[Date Prev][Date Next][Thread Prev][Thread Next][Date Index][Thread Index]

Re: Follow up ideas, to simplify creating MonitoringInfos.

Hi Robert and community, :)

I was starting to code this up, but I wasn't sure exactly how to do some of the proto syntax. Would you mind taking a look at this doc and let me know if you know how to resolve any of these issues:
  • Using a map in an option.
  • Referring to string "constants" from other enum options in .proto files.
Please see the comments I have listed in the doc, and a few alternative suggestions.

On Wed, Oct 24, 2018 at 10:08 AM Alex Amato <ajamato@xxxxxxxxxx> wrote:
Okay. That makes sense. Using runtime validation and protos is what I was thinking as well.
I'll include you as a reviewer in my PRs.

As for the choice of a builder/constructor/factory. If we go with factory methods/constructor then we will need a method for each metric type (intCounter, latestInt64, ...). Plus, then I don't think we can have any constructor parameters for labels, we will just need to accept a dictionary for label keys+values like you say. This is because we cannot offer a method for each URN and its combination of labels, and we should avoid such static detection, as you say.

The builder however, allows us to add a method for setting each label. Since there are a small number of labels I think this should be fine. A specific metric URN will have a specific set of labels which we can validate being set. Any variant of this should use a different label (or a new version in the label). Thus, the builder can give an advantage, making it easier to set label values without needing to provide the correct key for the label, when its set. You just need to call the correct method.

Perhaps it might be best to leave this open to each SDK based on its language style (Builder, Factory, etc.) , but make sure we use the protos+runtime validation.

On Wed, Oct 24, 2018 at 7:02 AM Robert Bradshaw <robertwb@xxxxxxxxxx> wrote:
Thanks for bringing this to the list; it's a good question.

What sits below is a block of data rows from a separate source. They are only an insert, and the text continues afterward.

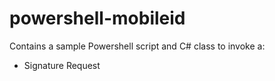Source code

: powershell-mobileid
============

Contains a sample Powershell script and C# class to invoke a:

* Signature Request
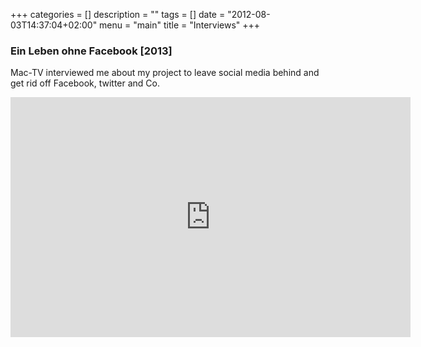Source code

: +++
categories = []
description = ""
tags = []
date = "2012-08-03T14:37:04+02:00"
menu = "main"
title = "Interviews"
+++

### Ein Leben ohne Facebook [2013]

Mac-TV interviewed me about my project to leave social media behind and get rid off Facebook, twitter and Co.

<iframe src="https://player.vimeo.com/video/315451212" width="640" height="384" frameborder="0" webkitallowfullscreen mozallowfullscreen allowfullscreen></iframe>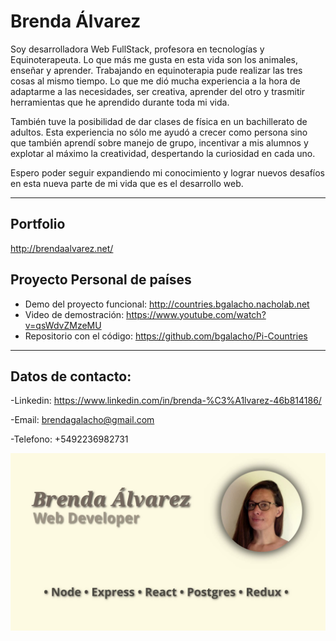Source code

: # Brenda Álvarez

Soy desarrolladora Web FullStack, profesora en tecnologías y Equinoterapeuta.
Lo que más me gusta en esta vida son los animales, enseñar y aprender. Trabajando en equinoterapia pude realizar las tres cosas al mismo tiempo. Lo que me dió mucha experiencia a la hora de adaptarme a las necesidades, ser creativa, aprender del otro y trasmitir herramientas que he aprendido durante toda mi vida.

También tuve la posibilidad de dar clases de física en un bachillerato de adultos. Esta experiencia no sólo me ayudó a crecer como persona sino que también aprendí sobre manejo de grupo, incentivar a mis alumnos y explotar al máximo la creatividad, despertando la curiosidad en cada uno.

Espero poder seguir expandiendo mi conocimiento y lograr nuevos desafíos en esta nueva parte de mi vida que es el desarrollo web.

------------
## Portfolio
http://brendaalvarez.net/
## Proyecto Personal de países
- Demo del proyecto funcional: http://countries.bgalacho.nacholab.net
- Video de demostración: https://www.youtube.com/watch?v=qsWdvZMzeMU
- Repositorio con el código: https://github.com/bgalacho/Pi-Countries

------------

## Datos de contacto:

-Linkedin: https://www.linkedin.com/in/brenda-%C3%A1lvarez-46b814186/

-Email: brendagalacho@gmail.com

-Telefono: +5492236982731

![](https://github.com/bgalacho/bgalacho/raw/main/vlcsnap-2022-04-20-16h54m57s671.png)
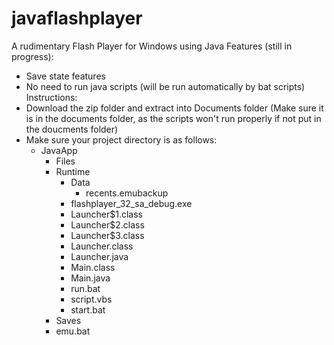 # javaflashplayer
A rudimentary Flash Player for Windows using Java
Features (still in progress):
- Save state features
- No need to run java scripts (will be run automatically by bat scripts)
Instructions:
- Download the zip folder and extract into Documents folder (Make sure it is in the documents folder, as the scripts won't run properly if not put in the doucments folder)
- Make sure your project directory is as follows:
  - JavaApp
    - Files
    - Runtime
      - Data
        - recents.emubackup
      - flashplayer_32_sa_debug.exe
      - Launcher$1.class
      - Launcher$2.class
      - Launcher$3.class
      - Launcher.class
      - Launcher.java
      - Main.class
      - Main.java
      - run.bat
      - script.vbs
      - start.bat
    - Saves
    - emu.bat
      

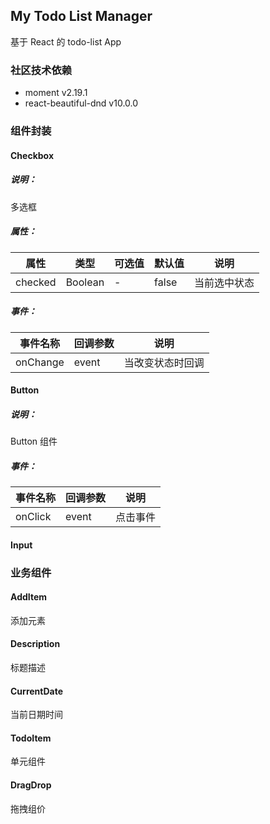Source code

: ## My Todo List Manager

基于 React 的 todo-list App

### 社区技术依赖

- moment v2.19.1
- react-beautiful-dnd v10.0.0

### 组件封装

#### Checkbox

##### 说明：

多选框

##### 属性：

| 属性    | 类型    | 可选值 | 默认值 | 说明         |
| ------- | ------- | ------ | ------ | ------------ |
| checked | Boolean | -      | false  | 当前选中状态 |

##### 事件：

| 事件名称 | 回调参数 | 说明             |
| -------- | -------- | ---------------- |
| onChange | event    | 当改变状态时回调 |

#### Button

##### 说明：

Button 组件

##### 事件：

| 事件名称 | 回调参数 | 说明     |
| -------- | -------- | -------- |
| onClick  | event    | 点击事件 |

#### Input

### 业务组件

#### AddItem

添加元素

#### Description

标题描述

#### CurrentDate

当前日期时间

#### TodoItem

单元组件

#### DragDrop

拖拽组价
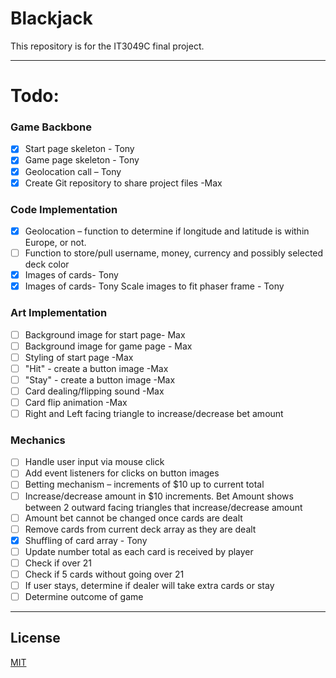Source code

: # Blackjack

This repository is for the IT3049C final project.

---
# Todo:

### Game Backbone
- [x] Start page skeleton - Tony 
- [x] Game page skeleton - Tony 
- [x] Geolocation call – Tony 
- [x] Create Git repository to share project files -Max 

### Code Implementation
- [x] Geolocation – function to determine if longitude and latitude is within Europe, or not. 
- [ ] Function to store/pull username, money, currency and possibly selected deck color 
- [x] Images of cards- Tony 
- [x] Images of cards- Tony Scale images to fit phaser frame - Tony 

### Art Implementation
- [ ] Background image for start page- Max 
- [ ] Background image for game page - Max 
- [ ] Styling of start page -Max 
- [ ] "Hit" - create a button image -Max
- [ ] "Stay" - create a button image -Max
- [ ] Card dealing/flipping sound -Max
- [ ] Card flip animation -Max
- [ ] Right and Left facing triangle to increase/decrease bet amount

### Mechanics
- [ ] Handle user input via mouse click 
- [ ] Add event listeners for clicks on button images 
- [ ] Betting mechanism – increments of $10 up to current total 
- [ ] Increase/decrease amount in $10 increments. Bet Amount shows between 2 outward facing triangles that increase/decrease amount 
- [ ] Amount bet cannot be changed once cards are dealt 
- [ ] Remove cards from current deck array as they are dealt 
- [x] Shuffling of card array - Tony 
- [ ] Update number total as each card is received by player 
- [ ] Check if over 21 
- [ ] Check if 5 cards without going over 21 
- [ ] If user stays, determine if dealer will take extra cards or stay 
- [ ] Determine outcome of game 

---

## License
[MIT](https://choosealicense.com/licenses/mit/)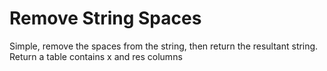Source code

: # Remove String Spaces

Simple, remove the spaces from the string, then return the resultant string.
Return a table contains x and res columns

I think the difficulty comes from trying to statically define a lists
of possibilities that should instead be runtime values. E.g. we
currently we're up to about a dozen distinct types, and having a
setter for each is both verbose and not very extensible (especially
replicated cross language). I'm not sure the set of possible labels is
fixed either. Generally in the FnAPI we've been using shared constants
for this kind of thing instead. (I was wary about the protos for the
same reasons; it would be good to avoid leaking this through to each
of the various SDKs.) The amount of static typing/validation one gets
depends on how much logic you build into each of these methods (e.g.
does it (almost?) always "metric" which is assumed to already be
encoded correctly, or a specific type that has tradeoffs with the
amount you can do generically (e.g. we have code that first loops over
counters, then over distributions, then over gauges, and I don't think
we want continue that pattern all M places for all N types)).

I would probably lean towards mostly doing runtime validation here.
Specifically, one would have a data file that defines, for each known
URN, its type along with the set of permitted/expected/required
labels. On construction a MonitoringInfo data point, one would provide
a URN + value + labelMap, and optionally a type. On construction, the
constructor (method, factory, whatever) would look up the URN to
determine the type (or throw an error if it's both not known and not
provided), which could be then used to fetch an encoder of sorts (that
can go from value <-> proto encoding, possibly with some validation).
If labels and/or annotations are provided and the URN is known, we can
validate these as well.

As for proto/enums vs. yaml, the former is nice because code
generation comes for free, but has turned out to be much more verbose
(both the definition and the use) and I'm still on the fence whether
it's a net win.

(Unfortunately AutoValue won't help much here, as the ultimate goal is
to wrap a very nested proto OneOf, ideally with some validation.
(Also, in Python, generally, having optional, named arguments makes
this kind of builder pattern less needed.))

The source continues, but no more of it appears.